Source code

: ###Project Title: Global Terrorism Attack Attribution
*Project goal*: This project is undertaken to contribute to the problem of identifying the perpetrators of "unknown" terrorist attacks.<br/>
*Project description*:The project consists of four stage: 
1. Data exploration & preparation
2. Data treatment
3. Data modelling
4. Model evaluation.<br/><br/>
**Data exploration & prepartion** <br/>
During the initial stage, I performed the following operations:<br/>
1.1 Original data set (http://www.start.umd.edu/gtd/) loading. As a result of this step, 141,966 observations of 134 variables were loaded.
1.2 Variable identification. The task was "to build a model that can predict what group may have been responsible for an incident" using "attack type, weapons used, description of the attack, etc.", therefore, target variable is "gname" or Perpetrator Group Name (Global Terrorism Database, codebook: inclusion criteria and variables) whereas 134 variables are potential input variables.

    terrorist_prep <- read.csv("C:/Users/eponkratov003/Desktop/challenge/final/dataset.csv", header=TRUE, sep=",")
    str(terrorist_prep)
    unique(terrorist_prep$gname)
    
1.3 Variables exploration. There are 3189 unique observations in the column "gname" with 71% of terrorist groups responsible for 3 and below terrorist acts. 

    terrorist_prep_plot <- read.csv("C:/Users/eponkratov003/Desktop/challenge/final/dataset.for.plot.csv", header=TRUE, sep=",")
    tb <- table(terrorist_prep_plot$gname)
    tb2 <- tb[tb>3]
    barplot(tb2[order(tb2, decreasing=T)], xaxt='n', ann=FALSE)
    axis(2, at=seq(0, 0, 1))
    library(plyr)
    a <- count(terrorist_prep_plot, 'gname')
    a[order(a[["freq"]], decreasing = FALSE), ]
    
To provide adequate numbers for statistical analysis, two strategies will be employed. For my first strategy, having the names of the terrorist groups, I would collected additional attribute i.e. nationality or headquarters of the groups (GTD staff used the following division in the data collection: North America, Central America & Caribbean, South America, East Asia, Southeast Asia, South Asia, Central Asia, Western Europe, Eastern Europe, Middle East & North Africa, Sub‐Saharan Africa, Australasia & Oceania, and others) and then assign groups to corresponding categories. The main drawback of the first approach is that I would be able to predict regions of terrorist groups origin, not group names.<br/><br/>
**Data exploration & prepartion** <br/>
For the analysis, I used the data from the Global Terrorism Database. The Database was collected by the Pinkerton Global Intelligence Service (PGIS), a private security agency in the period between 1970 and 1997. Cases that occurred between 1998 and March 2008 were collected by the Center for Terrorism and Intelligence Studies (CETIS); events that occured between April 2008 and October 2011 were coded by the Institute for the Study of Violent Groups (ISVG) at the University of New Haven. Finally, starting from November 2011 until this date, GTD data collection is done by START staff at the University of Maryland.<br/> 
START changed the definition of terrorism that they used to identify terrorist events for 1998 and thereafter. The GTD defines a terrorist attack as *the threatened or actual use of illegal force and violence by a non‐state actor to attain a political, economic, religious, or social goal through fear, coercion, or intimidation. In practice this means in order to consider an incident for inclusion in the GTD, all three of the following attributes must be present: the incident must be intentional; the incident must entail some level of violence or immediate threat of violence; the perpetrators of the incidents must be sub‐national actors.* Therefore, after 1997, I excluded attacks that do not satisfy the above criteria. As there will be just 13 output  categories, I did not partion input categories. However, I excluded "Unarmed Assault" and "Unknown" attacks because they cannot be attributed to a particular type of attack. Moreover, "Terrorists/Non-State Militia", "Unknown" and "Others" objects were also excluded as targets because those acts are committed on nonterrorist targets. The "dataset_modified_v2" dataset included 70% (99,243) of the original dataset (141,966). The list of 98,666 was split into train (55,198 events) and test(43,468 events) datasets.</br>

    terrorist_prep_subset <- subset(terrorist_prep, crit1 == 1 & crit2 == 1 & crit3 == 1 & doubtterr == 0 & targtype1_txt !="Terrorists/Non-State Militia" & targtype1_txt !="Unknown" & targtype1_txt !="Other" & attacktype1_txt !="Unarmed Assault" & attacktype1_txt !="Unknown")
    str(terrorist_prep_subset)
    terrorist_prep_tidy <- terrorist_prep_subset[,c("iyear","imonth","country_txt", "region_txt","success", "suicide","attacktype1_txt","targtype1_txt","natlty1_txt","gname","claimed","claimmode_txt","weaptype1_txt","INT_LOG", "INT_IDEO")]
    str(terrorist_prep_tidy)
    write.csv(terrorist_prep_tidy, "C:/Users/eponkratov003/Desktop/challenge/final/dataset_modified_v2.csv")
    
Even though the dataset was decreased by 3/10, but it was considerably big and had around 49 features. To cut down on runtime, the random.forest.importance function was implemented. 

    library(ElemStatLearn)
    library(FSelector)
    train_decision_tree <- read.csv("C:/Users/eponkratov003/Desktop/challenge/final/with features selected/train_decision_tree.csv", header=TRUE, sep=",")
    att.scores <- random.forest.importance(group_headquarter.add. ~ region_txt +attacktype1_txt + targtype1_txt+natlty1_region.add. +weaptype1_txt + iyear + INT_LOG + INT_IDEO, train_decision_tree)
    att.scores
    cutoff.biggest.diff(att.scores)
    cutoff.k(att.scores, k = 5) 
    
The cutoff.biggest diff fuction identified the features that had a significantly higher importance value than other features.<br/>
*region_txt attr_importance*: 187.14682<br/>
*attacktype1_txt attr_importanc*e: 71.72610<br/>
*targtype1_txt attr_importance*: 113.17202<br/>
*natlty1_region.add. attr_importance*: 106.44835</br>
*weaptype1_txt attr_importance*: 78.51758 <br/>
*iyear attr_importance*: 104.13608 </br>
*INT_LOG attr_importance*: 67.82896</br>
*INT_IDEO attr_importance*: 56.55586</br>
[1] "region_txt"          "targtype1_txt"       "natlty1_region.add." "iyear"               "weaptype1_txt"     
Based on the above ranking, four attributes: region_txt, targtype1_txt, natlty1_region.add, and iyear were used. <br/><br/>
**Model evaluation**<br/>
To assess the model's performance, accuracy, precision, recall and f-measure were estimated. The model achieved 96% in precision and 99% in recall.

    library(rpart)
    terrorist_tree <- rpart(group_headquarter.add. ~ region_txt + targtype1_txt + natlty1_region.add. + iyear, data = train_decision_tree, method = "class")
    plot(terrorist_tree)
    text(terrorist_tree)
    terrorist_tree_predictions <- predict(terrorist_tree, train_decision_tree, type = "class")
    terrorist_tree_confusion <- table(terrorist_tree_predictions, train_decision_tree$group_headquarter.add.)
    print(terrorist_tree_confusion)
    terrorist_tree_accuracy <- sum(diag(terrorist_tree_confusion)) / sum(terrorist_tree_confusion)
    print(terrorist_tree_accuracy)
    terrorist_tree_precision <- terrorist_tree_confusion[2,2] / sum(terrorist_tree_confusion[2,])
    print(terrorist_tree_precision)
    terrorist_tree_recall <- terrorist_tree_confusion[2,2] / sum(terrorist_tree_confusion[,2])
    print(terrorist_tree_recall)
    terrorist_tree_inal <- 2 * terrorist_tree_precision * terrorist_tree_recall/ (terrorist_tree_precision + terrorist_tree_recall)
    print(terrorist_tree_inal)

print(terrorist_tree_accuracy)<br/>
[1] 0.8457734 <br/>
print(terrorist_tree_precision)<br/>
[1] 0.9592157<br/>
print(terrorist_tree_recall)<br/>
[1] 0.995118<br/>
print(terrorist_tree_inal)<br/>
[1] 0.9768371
--
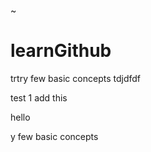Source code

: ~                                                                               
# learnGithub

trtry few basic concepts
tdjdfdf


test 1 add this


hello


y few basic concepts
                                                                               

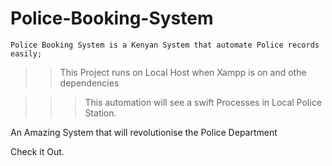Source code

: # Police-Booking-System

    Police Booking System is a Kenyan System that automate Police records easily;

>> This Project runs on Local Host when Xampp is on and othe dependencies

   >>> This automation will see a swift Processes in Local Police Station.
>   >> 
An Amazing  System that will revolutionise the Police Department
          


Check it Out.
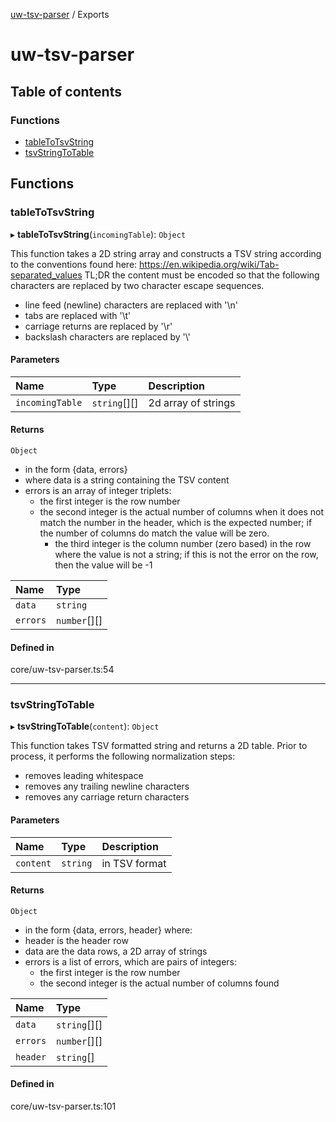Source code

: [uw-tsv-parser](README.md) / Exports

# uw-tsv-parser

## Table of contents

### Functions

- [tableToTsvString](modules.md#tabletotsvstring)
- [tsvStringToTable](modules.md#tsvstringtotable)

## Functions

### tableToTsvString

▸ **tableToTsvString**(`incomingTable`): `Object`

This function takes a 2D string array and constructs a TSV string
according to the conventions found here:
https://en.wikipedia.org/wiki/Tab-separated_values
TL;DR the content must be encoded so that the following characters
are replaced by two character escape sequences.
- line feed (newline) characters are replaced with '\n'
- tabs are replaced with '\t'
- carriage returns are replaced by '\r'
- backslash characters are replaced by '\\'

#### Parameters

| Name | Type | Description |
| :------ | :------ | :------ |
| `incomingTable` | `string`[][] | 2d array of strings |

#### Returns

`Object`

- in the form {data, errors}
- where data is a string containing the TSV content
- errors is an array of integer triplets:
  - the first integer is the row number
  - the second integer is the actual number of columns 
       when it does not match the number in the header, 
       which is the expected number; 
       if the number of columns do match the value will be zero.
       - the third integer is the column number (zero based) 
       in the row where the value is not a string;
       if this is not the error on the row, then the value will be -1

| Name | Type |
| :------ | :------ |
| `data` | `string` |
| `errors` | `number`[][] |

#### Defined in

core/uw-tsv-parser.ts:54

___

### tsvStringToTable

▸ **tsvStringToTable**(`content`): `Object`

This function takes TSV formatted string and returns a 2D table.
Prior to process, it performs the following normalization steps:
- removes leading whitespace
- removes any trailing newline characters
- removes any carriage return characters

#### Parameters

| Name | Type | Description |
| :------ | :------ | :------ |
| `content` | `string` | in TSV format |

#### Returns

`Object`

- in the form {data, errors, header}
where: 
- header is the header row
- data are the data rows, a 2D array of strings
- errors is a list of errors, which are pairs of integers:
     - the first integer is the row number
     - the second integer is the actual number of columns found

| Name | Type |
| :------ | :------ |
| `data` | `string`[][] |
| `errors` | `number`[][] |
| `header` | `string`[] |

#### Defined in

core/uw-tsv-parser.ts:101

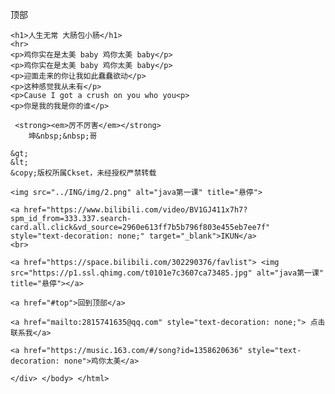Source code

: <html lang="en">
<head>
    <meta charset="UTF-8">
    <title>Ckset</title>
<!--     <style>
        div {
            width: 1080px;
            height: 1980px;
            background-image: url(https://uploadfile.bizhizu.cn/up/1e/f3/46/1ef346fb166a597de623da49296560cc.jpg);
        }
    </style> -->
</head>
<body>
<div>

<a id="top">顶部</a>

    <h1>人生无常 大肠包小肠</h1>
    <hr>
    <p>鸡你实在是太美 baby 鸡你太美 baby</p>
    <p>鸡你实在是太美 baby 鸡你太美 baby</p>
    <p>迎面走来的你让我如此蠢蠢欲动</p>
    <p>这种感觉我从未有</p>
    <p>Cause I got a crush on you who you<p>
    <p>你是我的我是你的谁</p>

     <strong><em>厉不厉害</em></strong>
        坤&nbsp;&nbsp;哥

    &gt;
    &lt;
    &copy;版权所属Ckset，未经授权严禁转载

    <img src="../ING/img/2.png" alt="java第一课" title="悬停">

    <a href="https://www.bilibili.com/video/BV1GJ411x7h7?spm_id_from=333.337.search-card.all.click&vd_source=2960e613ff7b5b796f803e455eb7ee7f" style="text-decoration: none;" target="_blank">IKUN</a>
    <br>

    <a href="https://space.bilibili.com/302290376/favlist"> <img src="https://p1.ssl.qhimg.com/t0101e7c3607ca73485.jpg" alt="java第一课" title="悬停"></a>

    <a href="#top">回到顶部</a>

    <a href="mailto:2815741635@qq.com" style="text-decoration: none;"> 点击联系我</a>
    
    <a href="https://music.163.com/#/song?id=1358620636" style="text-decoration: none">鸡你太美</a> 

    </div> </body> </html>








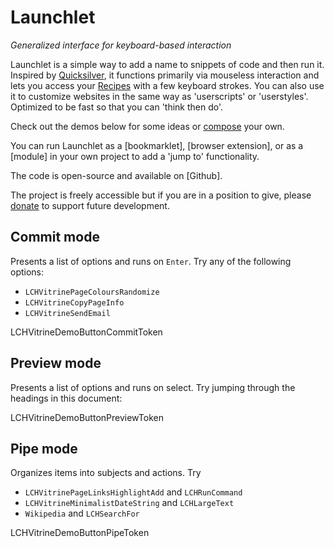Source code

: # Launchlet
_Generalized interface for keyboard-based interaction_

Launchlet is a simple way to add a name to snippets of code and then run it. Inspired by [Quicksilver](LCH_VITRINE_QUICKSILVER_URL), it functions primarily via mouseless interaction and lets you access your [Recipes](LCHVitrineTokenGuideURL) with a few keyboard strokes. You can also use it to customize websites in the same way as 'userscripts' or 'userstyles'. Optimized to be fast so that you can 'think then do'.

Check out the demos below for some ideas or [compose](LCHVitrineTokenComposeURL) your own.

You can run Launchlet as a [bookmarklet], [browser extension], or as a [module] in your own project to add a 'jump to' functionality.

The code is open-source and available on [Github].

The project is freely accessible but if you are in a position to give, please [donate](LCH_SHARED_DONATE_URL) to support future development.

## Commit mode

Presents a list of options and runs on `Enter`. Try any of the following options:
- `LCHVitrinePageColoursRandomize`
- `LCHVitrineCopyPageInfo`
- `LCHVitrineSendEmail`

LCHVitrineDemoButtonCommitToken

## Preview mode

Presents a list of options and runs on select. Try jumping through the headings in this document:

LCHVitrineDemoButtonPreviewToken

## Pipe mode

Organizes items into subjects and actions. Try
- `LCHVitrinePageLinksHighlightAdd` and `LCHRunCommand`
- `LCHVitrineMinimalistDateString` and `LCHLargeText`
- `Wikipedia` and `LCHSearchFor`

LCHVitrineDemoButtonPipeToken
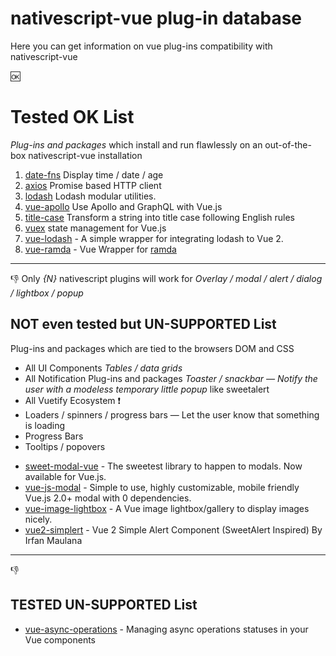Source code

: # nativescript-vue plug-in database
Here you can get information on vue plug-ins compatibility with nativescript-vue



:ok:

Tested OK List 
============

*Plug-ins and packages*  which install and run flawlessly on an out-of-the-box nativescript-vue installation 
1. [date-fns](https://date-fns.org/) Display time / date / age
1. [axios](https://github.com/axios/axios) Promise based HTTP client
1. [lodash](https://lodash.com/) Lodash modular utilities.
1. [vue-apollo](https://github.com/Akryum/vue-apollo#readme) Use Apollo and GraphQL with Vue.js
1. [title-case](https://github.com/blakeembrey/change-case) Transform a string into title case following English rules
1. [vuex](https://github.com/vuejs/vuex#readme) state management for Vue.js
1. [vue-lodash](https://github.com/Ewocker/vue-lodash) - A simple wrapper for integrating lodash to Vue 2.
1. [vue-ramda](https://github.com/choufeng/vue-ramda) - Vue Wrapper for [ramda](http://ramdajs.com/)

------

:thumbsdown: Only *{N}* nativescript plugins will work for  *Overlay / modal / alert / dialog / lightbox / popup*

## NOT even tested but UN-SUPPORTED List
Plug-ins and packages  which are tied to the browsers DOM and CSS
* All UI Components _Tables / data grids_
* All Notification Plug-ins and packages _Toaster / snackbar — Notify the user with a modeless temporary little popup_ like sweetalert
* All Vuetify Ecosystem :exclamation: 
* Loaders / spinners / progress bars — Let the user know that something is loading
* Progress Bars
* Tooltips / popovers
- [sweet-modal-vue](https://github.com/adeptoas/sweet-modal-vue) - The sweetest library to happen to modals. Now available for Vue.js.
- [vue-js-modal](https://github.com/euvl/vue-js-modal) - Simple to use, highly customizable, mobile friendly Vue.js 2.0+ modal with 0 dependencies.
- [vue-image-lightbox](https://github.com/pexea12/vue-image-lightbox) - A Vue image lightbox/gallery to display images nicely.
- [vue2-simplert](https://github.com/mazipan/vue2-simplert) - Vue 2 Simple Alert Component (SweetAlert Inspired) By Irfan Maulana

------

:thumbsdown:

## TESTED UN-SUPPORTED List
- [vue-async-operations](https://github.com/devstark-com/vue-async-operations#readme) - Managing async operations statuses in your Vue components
---
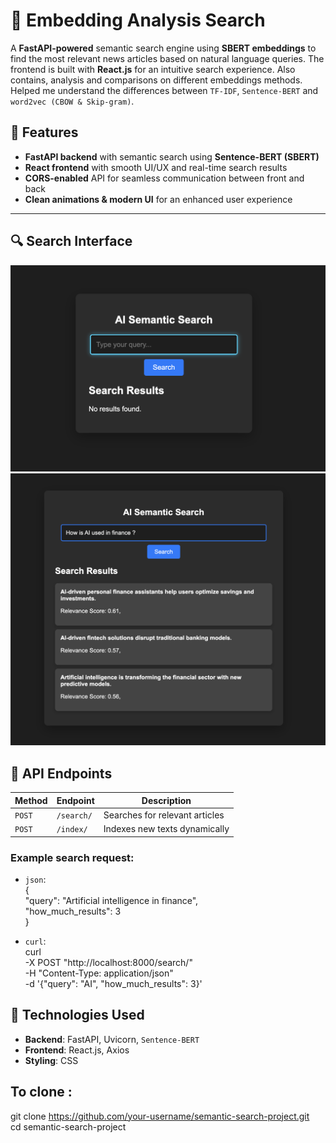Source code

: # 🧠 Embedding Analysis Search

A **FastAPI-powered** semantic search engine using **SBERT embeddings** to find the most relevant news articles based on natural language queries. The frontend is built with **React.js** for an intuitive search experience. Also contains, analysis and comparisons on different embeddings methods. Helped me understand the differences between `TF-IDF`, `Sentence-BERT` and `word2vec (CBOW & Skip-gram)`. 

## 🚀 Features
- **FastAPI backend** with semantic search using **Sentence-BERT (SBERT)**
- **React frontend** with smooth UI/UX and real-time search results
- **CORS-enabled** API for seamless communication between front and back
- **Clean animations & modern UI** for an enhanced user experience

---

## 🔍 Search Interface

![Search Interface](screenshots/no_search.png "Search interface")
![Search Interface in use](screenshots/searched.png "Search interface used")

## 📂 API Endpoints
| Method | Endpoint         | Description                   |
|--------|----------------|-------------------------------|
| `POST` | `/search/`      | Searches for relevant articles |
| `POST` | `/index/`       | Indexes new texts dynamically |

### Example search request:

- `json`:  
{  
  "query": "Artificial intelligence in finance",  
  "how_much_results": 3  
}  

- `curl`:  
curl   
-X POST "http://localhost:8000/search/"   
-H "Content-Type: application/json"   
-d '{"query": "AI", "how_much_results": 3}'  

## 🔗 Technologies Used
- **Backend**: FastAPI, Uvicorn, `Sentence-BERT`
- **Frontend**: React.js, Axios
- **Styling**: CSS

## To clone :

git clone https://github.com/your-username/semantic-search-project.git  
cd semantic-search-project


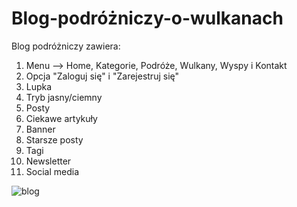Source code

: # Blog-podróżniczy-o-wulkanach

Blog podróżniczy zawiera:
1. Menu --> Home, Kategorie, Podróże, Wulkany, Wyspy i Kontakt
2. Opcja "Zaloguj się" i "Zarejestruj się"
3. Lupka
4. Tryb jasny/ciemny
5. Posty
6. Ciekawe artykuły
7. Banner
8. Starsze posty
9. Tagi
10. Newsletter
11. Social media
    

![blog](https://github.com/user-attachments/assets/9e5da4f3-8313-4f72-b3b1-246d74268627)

- TO DO
Check each line above for the string "acts" and return those that contain it.

- WRITTEN RESPONSE
1.3 Variables exploration. There are 3189 unique observations in the column "gname" with 71% of terrorist groups responsible for 3 and below terrorist acts. 
START changed the definition of terrorism that they used to identify terrorist events for 1998 and thereafter. The GTD defines a terrorist attack as *the threatened or actual use of illegal force and violence by a non‐state actor to attain a political, economic, religious, or social goal through fear, coercion, or intimidation. In practice this means in order to consider an incident for inclusion in the GTD, all three of the following attributes must be present: the incident must be intentional; the incident must entail some level of violence or immediate threat of violence; the perpetrators of the incidents must be sub‐national actors.* Therefore, after 1997, I excluded attacks that do not satisfy the above criteria. As there will be just 13 output  categories, I did not partion input categories. However, I excluded "Unarmed Assault" and "Unknown" attacks because they cannot be attributed to a particular type of attack. Moreover, "Terrorists/Non-State Militia", "Unknown" and "Others" objects were also excluded as targets because those acts are committed on nonterrorist targets. The "dataset_modified_v2" dataset included 70% (99,243) of the original dataset (141,966). The list of 98,666 was split into train (55,198 events) and test(43,468 events) datasets.</br>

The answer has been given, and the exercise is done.